Affaire de la banderole argentine: la colère monte en Angleterre
Le gouvernement britannique a appelé jeudi à une enquête de la Fifa au lendemain du déploiement par des joueurs argentins d'une banderole proclamant que« les (îles) Malouines sont argentines» à l'issue de la demi-finale du Mondial remportée 2-1 par l'Argentine face à l'Angleterre.
«La Coupe du monde n'est peut-être pas à nous, mais les îles Falkland le sont assurément», a affirmé un porte-parole de Downing Street.
«L'un des principes fondamentaux de la Coupe du monde est que la politique n'a pas sa place dans le football.

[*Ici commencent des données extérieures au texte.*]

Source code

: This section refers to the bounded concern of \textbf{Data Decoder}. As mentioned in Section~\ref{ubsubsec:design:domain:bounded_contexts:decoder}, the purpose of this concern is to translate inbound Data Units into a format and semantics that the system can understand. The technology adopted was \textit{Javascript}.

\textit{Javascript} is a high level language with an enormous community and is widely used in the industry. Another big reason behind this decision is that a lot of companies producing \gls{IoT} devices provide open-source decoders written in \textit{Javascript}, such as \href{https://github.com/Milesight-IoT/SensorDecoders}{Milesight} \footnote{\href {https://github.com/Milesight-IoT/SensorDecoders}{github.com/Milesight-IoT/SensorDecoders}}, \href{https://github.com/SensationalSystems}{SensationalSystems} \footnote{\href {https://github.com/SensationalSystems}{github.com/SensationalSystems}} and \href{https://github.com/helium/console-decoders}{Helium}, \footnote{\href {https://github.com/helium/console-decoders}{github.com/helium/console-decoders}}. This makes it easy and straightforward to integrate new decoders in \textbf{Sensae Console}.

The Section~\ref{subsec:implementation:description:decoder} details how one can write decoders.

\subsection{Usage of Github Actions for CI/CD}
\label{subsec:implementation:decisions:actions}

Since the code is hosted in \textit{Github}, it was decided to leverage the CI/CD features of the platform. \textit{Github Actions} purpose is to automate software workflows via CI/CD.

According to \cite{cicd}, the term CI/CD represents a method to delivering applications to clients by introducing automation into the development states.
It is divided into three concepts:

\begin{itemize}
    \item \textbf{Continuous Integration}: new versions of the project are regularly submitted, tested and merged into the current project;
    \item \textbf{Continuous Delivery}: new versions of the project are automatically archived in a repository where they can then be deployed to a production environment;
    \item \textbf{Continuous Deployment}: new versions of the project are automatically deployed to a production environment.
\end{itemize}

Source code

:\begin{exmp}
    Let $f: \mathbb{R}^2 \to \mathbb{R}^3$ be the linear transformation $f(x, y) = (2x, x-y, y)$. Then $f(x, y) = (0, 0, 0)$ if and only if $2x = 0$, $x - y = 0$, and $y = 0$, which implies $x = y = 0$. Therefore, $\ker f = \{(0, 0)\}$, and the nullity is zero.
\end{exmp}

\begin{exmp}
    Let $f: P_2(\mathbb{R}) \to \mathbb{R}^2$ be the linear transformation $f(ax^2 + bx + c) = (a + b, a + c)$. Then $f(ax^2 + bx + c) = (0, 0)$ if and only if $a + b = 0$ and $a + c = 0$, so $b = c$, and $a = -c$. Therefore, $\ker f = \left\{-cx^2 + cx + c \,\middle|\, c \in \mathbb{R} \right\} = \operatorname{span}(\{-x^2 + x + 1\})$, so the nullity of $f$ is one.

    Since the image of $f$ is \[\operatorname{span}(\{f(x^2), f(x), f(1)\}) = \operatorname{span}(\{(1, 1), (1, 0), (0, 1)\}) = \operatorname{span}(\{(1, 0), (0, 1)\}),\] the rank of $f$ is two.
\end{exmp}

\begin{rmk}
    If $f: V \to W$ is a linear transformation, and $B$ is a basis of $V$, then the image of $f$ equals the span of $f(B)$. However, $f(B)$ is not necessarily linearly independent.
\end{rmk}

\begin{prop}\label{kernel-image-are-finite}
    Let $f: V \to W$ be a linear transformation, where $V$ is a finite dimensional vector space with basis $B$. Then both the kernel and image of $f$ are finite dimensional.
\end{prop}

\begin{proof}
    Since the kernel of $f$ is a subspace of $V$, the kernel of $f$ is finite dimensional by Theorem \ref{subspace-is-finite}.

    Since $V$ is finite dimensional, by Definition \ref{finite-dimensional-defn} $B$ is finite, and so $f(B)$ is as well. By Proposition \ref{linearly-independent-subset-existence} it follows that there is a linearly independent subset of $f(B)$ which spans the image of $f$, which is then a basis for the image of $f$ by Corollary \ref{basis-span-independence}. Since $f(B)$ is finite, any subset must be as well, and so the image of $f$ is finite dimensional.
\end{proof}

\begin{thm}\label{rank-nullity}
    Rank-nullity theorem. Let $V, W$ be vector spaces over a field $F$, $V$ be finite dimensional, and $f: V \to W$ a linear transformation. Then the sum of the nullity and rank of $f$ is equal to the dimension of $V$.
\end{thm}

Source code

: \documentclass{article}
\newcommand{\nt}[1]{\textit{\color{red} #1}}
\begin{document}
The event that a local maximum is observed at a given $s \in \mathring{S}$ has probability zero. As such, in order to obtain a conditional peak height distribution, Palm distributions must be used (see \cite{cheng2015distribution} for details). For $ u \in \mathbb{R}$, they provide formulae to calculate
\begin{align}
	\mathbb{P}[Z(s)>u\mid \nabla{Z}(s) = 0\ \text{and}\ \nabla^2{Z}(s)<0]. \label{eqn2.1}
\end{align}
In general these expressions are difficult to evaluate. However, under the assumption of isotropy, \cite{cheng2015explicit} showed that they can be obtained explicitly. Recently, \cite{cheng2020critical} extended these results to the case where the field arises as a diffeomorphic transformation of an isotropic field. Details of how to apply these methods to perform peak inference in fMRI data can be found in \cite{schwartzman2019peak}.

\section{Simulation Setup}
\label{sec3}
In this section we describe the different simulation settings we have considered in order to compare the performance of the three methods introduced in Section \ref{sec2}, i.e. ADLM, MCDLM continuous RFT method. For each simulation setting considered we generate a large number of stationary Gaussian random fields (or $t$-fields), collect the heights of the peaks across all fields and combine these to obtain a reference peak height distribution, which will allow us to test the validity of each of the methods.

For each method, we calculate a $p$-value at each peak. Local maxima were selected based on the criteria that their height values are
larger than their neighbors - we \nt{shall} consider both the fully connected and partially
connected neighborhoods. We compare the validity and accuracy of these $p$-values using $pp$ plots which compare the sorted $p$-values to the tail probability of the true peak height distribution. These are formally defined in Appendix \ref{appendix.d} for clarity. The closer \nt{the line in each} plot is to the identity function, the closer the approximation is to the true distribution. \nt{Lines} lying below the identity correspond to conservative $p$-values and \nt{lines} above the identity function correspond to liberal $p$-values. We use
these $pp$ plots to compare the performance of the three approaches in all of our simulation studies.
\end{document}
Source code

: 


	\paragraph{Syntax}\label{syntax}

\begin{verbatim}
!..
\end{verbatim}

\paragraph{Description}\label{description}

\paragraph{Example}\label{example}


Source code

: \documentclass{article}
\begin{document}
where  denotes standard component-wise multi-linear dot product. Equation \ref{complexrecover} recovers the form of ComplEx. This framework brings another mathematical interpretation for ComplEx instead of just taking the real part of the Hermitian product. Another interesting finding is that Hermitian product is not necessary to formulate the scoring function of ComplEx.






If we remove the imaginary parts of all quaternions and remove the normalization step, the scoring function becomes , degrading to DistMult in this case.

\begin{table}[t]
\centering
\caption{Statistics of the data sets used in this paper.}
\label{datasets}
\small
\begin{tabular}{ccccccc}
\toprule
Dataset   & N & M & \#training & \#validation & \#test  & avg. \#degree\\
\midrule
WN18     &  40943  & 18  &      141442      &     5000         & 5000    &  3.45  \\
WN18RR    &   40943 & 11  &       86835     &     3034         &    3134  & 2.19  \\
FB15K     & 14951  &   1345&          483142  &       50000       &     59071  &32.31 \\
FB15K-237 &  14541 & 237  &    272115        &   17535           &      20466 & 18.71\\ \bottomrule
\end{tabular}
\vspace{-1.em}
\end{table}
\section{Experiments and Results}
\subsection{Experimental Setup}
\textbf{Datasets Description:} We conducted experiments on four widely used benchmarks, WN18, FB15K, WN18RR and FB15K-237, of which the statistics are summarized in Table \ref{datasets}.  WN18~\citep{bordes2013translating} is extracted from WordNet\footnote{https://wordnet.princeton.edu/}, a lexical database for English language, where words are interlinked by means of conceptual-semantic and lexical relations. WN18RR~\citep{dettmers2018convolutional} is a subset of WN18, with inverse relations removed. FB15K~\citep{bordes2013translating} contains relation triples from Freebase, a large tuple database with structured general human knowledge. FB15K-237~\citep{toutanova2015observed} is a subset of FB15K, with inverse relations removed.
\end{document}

Cette question relève désormais de la Fifa. J'attends de la Fifa qu'elle mène une enquête minutieuse», a aussi déclaré le ministre britannique des Entreprises et du Commerce, Peter Kyle. Il évoquait une «violation flagrante» du règlement de la Fifa, qui interdit toute manifestation politique dans une enceinte lors des tournois qu'elle organise.
L’ancien ministre de la Sécurité, Tom Tugendhat, a quant à lui estimé que cette banderole était «le cri d’un Etat en faillite et corrompu qui tente de détourner l’attention des échecs de son propre gouvernement». Tobias Ellwood, ancien ministre des Affaires étrangères, a ajouté: «Victoire ou défaite, il faut l’accepter avec dignité. Ignorons cette pitoyable mise en scène et laissons la Fifa imposer des sanctions».
Suite à l'appel du gouvernement britannique, la Fifa a annoncé jeudi soir être en train de se pencher sur l'affaire du déploiement sur le terrain de la banderole. «Conformément à la procédure habituelle, la Commission de discipline indépendante de la Fifa examine actuellement les rapports de match et évalue les circonstances pertinentes avant de se prononcer sur d'éventuelles mesures supplémentaires, conformément au code disciplinaire», a réagi l'organisme.
De son côté, le président argentin Javier Milei avait dans un premier temps semblé vouloir tempérer la situation. «Ne mélangeons pas les choses. Les Malouines se récupèrent avec une diplomatie avisée et non avec des gestes de patriotisme bon marché», avait-il dit mercredi.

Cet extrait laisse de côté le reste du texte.